しかし、今や超が付くほどの売れっ子となった。
その…フィクションものはちょっとアレだが、私小説風というかエッセイ漫画はいずれも面白い。
で、新しく「妻と僕の小規模な育児」が発売されたので買ってみた。
読者側に子供がいるなら色々考える度 ★
帯に"この作品は私生活を基にしたフィクションという体裁の私漫画です"と書いてあるのでこれから私小説風とかじゃなく私漫画と言おう。
で、この著者の子供に先天性障害があるというキツイ話からはじまり、いじめ問題なんかに親としてどう対処するべきか悩んだりしつつも、子供は所詮他人であるという妙に冷めた視点も含めて作者らしいといえば作者らしい。

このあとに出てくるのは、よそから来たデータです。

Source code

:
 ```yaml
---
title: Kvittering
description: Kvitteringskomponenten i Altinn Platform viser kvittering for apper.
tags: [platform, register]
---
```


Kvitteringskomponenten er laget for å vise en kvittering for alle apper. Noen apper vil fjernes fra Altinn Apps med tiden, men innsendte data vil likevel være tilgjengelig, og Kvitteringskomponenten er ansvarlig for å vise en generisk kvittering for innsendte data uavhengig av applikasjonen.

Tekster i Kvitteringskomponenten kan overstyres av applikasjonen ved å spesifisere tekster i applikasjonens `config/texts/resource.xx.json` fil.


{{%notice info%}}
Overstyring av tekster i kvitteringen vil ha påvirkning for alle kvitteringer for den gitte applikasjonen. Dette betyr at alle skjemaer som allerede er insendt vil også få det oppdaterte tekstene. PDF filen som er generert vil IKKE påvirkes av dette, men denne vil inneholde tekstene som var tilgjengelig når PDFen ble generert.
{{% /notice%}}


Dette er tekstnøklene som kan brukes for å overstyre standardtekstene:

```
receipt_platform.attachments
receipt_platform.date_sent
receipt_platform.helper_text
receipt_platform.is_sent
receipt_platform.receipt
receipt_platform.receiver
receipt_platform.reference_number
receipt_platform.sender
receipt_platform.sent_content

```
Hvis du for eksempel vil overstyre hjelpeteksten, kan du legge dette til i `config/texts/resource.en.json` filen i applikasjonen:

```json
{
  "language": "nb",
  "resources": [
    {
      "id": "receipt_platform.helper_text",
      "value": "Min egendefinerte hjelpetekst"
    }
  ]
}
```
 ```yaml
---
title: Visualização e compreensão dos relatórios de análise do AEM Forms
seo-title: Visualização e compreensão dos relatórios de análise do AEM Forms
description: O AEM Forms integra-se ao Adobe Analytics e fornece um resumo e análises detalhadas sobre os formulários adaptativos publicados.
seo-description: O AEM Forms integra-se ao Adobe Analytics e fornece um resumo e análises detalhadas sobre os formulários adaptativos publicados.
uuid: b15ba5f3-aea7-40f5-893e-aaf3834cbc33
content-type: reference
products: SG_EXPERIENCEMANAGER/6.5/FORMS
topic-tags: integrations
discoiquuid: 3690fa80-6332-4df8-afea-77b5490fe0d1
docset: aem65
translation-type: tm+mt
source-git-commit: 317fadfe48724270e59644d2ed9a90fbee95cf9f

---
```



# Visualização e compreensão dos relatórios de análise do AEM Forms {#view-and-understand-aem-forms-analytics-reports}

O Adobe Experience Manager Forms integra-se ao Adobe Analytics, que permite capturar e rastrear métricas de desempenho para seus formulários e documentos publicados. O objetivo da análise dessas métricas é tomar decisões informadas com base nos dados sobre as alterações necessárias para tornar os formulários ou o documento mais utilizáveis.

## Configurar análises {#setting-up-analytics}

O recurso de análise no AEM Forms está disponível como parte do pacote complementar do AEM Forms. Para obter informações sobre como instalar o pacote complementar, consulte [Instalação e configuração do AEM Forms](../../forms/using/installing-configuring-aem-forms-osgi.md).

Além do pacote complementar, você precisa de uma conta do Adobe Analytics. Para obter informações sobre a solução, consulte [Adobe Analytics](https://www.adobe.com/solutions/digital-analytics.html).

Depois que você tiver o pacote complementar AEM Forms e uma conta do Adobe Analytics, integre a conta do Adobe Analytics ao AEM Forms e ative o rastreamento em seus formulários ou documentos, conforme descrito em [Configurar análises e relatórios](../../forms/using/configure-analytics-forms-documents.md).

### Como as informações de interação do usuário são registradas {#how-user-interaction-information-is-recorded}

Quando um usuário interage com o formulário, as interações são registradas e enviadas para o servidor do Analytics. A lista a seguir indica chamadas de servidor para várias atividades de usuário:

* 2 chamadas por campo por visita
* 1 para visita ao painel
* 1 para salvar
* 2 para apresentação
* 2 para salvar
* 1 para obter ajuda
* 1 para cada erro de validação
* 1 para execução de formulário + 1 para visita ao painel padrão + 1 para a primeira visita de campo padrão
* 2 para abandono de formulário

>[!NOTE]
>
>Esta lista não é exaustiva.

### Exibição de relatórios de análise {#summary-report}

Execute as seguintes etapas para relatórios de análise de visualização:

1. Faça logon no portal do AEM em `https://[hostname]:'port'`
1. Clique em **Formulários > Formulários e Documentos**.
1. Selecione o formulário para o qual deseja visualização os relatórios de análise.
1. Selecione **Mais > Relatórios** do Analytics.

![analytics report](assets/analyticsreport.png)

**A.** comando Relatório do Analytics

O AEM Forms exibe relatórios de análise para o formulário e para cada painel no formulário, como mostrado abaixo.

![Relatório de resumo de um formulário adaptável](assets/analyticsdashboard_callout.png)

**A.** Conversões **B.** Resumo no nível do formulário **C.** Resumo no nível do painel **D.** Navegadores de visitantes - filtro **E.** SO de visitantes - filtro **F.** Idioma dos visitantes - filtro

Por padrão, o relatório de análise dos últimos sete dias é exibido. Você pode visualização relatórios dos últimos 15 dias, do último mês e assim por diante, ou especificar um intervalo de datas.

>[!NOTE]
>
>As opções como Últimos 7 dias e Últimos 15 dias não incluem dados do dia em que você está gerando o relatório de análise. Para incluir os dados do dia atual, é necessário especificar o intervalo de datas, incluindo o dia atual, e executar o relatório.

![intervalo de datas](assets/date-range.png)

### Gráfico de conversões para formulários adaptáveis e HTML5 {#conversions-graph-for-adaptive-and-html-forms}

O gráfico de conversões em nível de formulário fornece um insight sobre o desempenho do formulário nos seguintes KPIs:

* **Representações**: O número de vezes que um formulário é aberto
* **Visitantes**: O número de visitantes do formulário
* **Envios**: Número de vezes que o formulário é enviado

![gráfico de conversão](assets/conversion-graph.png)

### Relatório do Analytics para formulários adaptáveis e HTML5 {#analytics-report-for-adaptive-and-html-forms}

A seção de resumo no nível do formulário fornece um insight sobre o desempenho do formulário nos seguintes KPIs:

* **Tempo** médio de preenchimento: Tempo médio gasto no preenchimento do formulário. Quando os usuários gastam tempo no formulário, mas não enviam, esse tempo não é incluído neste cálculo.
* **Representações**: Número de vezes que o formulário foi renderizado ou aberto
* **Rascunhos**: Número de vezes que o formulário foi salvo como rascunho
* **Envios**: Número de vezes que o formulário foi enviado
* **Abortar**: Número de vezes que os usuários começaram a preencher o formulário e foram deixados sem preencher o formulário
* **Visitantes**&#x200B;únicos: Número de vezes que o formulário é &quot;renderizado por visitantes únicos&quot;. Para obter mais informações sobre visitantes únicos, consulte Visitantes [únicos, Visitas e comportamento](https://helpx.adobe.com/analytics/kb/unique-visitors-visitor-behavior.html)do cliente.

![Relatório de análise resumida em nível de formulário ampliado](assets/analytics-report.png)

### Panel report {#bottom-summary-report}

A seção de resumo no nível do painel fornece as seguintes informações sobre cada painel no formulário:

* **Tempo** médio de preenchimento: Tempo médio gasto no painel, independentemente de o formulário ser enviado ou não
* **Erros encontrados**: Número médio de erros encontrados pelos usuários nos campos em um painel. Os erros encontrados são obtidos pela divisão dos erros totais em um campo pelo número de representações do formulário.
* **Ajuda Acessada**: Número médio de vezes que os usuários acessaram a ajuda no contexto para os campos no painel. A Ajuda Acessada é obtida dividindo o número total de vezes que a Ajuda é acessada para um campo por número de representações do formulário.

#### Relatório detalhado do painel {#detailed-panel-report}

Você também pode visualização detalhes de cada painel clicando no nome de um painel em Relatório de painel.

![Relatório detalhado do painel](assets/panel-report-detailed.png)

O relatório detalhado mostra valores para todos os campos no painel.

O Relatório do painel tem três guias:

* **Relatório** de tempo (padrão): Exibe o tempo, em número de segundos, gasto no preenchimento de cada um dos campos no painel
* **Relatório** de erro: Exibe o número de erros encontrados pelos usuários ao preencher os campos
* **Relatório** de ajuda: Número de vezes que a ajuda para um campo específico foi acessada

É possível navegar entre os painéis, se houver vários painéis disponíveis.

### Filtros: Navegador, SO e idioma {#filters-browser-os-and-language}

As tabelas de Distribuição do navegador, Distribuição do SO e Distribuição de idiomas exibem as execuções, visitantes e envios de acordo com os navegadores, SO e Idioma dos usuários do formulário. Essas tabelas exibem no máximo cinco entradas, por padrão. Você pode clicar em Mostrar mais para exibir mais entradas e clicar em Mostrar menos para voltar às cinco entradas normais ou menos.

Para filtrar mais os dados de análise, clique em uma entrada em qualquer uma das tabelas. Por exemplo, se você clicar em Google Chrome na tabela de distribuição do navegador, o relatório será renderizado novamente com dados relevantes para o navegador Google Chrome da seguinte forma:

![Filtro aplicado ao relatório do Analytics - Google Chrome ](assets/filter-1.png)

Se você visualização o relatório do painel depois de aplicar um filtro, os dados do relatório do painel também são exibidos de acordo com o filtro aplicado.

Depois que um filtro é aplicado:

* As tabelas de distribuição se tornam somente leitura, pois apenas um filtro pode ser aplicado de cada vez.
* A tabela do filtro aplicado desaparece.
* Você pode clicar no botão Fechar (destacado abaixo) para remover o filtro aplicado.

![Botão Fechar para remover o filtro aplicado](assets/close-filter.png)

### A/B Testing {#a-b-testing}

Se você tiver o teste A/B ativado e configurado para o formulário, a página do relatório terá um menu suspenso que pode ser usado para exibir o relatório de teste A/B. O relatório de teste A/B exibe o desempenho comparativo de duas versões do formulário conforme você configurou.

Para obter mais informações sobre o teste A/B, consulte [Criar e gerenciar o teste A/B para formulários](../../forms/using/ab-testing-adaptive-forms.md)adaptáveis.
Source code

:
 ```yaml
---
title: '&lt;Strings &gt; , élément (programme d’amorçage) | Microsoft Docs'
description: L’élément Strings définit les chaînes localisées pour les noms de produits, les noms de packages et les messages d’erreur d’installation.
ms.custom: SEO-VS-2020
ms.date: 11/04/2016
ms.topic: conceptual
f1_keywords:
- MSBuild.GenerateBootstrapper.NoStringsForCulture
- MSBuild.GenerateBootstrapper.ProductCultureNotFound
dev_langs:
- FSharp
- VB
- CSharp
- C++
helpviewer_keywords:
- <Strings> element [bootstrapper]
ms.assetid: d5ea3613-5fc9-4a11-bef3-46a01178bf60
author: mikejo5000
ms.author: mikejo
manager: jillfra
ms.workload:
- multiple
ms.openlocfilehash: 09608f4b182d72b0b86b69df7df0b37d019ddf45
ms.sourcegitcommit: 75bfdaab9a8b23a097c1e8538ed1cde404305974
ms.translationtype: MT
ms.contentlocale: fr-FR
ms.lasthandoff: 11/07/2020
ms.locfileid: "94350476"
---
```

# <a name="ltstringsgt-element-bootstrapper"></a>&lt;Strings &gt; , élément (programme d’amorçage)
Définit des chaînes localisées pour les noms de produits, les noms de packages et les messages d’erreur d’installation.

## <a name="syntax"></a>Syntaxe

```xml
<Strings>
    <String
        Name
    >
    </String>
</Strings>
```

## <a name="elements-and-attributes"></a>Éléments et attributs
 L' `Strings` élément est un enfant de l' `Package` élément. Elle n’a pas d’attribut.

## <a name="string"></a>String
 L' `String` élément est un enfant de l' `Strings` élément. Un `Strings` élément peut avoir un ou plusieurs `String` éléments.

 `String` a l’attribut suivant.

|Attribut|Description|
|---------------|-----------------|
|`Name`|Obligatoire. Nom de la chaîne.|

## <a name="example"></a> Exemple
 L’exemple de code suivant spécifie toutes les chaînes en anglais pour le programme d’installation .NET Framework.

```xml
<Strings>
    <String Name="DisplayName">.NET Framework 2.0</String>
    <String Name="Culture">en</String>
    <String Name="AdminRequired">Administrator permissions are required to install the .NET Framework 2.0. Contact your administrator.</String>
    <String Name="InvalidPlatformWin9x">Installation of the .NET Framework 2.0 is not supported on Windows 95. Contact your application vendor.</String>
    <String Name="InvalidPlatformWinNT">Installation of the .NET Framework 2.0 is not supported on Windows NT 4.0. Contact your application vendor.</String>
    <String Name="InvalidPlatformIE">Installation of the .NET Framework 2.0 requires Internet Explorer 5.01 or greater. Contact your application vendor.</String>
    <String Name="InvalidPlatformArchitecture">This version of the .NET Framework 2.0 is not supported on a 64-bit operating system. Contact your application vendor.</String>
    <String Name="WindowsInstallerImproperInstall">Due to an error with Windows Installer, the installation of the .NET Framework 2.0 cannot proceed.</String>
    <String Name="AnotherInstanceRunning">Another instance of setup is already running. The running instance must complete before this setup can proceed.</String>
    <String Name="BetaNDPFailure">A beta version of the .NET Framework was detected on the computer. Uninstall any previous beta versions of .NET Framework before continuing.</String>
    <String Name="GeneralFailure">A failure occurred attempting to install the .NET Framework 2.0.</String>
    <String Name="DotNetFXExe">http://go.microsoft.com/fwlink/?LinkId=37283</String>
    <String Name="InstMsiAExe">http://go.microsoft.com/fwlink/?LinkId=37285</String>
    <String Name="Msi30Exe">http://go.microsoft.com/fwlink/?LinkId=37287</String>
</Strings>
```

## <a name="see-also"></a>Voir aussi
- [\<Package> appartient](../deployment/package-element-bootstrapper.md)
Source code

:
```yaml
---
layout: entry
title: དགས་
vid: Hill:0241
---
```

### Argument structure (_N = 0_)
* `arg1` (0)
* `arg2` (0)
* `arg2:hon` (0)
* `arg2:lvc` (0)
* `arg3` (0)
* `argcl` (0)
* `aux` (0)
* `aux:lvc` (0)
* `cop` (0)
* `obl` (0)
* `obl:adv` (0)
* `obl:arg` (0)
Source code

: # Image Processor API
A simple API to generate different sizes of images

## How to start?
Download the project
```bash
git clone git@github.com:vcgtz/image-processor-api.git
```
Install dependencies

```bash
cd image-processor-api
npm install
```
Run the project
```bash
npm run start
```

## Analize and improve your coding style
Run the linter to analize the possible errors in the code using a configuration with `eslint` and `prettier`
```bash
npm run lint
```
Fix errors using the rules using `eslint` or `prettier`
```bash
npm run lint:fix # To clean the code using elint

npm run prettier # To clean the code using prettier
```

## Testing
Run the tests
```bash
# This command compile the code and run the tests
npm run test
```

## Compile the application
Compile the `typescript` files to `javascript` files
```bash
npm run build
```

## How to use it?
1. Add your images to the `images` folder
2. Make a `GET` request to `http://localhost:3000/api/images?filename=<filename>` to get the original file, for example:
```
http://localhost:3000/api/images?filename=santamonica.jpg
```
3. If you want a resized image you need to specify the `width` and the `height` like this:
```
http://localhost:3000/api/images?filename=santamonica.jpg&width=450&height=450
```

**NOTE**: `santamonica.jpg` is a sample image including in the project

後半、実はギフテッドだったことが判明し、明るい方向になるのは読者としても救いがある。
俺が妙に?面白いと思ったのは本書のあとがきで、著者の高卒の友人がスゴイ馬鹿だという話が延々と書いてある。著者の高学歴というか大卒へのコンプレックスというか、ねたみ・そねみというか、怨念が渦巻いているのがこの作者らしくて面白い。
正直、これほどの売れっ子漫画家になるなんて、東大理Ⅲ入学よりも難しいと思うんだけど、この怨念こそがこの作者の原動力であり面白さなんだろう。